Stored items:
=== Section Start ===
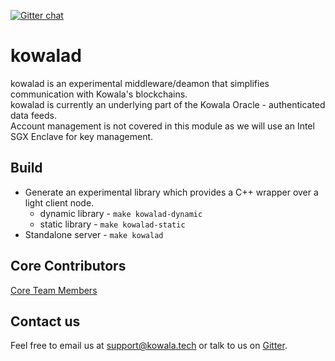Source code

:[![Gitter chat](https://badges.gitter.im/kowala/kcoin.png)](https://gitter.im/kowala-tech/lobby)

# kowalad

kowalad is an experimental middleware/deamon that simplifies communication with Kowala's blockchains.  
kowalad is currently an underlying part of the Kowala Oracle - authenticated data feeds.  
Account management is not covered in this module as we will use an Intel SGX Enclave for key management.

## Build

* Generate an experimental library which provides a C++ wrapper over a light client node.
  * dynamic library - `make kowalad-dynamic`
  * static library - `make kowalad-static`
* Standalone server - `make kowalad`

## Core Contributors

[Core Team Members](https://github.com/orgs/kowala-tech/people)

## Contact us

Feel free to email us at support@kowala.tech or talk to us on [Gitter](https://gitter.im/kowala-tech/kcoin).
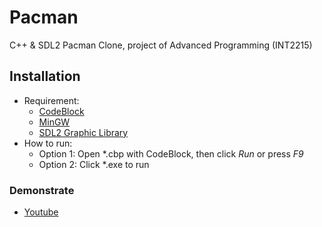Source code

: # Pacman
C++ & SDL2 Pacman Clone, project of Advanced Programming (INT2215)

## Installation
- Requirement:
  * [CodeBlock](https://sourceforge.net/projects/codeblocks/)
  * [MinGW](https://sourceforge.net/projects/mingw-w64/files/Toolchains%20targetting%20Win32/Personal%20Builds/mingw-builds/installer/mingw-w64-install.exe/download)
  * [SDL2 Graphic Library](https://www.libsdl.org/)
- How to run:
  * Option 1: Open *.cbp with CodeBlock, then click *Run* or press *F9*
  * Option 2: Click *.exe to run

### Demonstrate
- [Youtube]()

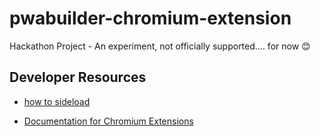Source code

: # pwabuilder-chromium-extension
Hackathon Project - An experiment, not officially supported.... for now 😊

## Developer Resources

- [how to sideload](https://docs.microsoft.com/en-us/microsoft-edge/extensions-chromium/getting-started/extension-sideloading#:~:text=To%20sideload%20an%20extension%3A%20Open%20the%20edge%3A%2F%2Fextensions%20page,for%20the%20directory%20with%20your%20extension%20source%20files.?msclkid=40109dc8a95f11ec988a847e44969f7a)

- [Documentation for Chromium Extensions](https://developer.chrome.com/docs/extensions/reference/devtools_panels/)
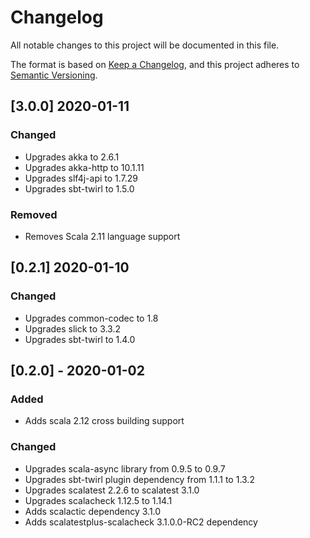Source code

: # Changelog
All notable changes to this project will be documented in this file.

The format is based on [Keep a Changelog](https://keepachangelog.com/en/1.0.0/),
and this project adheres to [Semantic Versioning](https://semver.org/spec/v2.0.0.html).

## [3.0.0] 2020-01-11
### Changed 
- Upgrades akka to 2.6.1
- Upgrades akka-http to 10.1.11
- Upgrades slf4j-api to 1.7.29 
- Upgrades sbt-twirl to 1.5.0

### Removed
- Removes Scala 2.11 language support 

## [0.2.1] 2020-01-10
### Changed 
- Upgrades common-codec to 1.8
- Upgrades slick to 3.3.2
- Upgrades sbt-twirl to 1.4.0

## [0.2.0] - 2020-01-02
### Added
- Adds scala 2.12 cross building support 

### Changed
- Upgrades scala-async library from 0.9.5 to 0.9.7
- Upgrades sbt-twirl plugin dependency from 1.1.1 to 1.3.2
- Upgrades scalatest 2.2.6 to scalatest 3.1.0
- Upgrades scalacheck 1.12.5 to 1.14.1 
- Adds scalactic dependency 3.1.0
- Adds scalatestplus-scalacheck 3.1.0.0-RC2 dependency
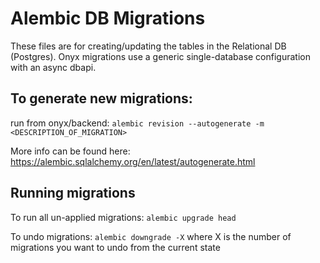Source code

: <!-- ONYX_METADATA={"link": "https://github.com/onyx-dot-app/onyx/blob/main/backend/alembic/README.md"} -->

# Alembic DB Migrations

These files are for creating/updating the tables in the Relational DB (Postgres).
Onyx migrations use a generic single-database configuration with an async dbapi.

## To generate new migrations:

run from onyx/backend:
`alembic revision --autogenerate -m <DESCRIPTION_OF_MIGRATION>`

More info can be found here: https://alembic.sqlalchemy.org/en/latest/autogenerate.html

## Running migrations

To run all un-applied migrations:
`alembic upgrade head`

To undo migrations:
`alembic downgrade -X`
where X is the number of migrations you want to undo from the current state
=== Section End ===
EXERCISE DIRECTIONS: Your copy should match the records word for word, with the pictures removed.

ANSWER TO THE PROBLEM:
Source code

:[![Gitter chat](https://badges.gitter.im/kowala/kcoin.png)](https://gitter.im/kowala-tech/lobby)

# kowalad

kowalad is an experimental middleware/deamon that simplifies communication with Kowala's blockchains.  
kowalad is currently an underlying part of the Kowala Oracle - authenticated data feeds.  
Account management is not covered in this module as we will use an Intel SGX Enclave for key management.

## Build

* Generate an experimental library which provides a C++ wrapper over a light client node.
  * dynamic library - `make kowalad-dynamic`
  * static library - `make kowalad-static`
* Standalone server - `make kowalad`

## Core Contributors

[Core Team Members](https://github.com/orgs/kowala-tech/people)

## Contact us

Feel free to email us at support@kowala.tech or talk to us on [Gitter](https://gitter.im/kowala-tech/kcoin).
Source code

: # Pacman
C++ & SDL2 Pacman Clone, project of Advanced Programming (INT2215)

## Installation
- Requirement:
  * [CodeBlock](https://sourceforge.net/projects/codeblocks/)
  * [MinGW](https://sourceforge.net/projects/mingw-w64/files/Toolchains%20targetting%20Win32/Personal%20Builds/mingw-builds/installer/mingw-w64-install.exe/download)
  * [SDL2 Graphic Library](https://www.libsdl.org/)
- How to run:
  * Option 1: Open *.cbp with CodeBlock, then click *Run* or press *F9*
  * Option 2: Click *.exe to run

### Demonstrate
- [Youtube]()

Source code

: # pwabuilder-chromium-extension
Hackathon Project - An experiment, not officially supported.... for now 😊

## Developer Resources

- [how to sideload](https://docs.microsoft.com/en-us/microsoft-edge/extensions-chromium/getting-started/extension-sideloading#:~:text=To%20sideload%20an%20extension%3A%20Open%20the%20edge%3A%2F%2Fextensions%20page,for%20the%20directory%20with%20your%20extension%20source%20files.?msclkid=40109dc8a95f11ec988a847e44969f7a)

- [Documentation for Chromium Extensions](https://developer.chrome.com/docs/extensions/reference/devtools_panels/)
Source code

: # Changelog
All notable changes to this project will be documented in this file.

The format is based on [Keep a Changelog](https://keepachangelog.com/en/1.0.0/),
and this project adheres to [Semantic Versioning](https://semver.org/spec/v2.0.0.html).

## [3.0.0] 2020-01-11
### Changed 
- Upgrades akka to 2.6.1
- Upgrades akka-http to 10.1.11
- Upgrades slf4j-api to 1.7.29 
- Upgrades sbt-twirl to 1.5.0

### Removed
- Removes Scala 2.11 language support 

## [0.2.1] 2020-01-10
### Changed 
- Upgrades common-codec to 1.8
- Upgrades slick to 3.3.2
- Upgrades sbt-twirl to 1.4.0

## [0.2.0] - 2020-01-02
### Added
- Adds scala 2.12 cross building support 

### Changed
- Upgrades scala-async library from 0.9.5 to 0.9.7
- Upgrades sbt-twirl plugin dependency from 1.1.1 to 1.3.2
- Upgrades scalatest 2.2.6 to scalatest 3.1.0
- Upgrades scalacheck 1.12.5 to 1.14.1 
- Adds scalactic dependency 3.1.0
- Adds scalatestplus-scalacheck 3.1.0.0-RC2 dependency
Source code

: <!-- ONYX_METADATA={"link": "https://github.com/onyx-dot-app/onyx/blob/main/backend/alembic/README.md"} -->

# Alembic DB Migrations

These files are for creating/updating the tables in the Relational DB (Postgres).
Onyx migrations use a generic single-database configuration with an async dbapi.

## To generate new migrations:

run from onyx/backend:
`alembic revision --autogenerate -m <DESCRIPTION_OF_MIGRATION>`

More info can be found here: https://alembic.sqlalchemy.org/en/latest/autogenerate.html

## Running migrations

To run all un-applied migrations:
`alembic upgrade head`

To undo migrations:
`alembic downgrade -X`
where X is the number of migrations you want to undo from the current state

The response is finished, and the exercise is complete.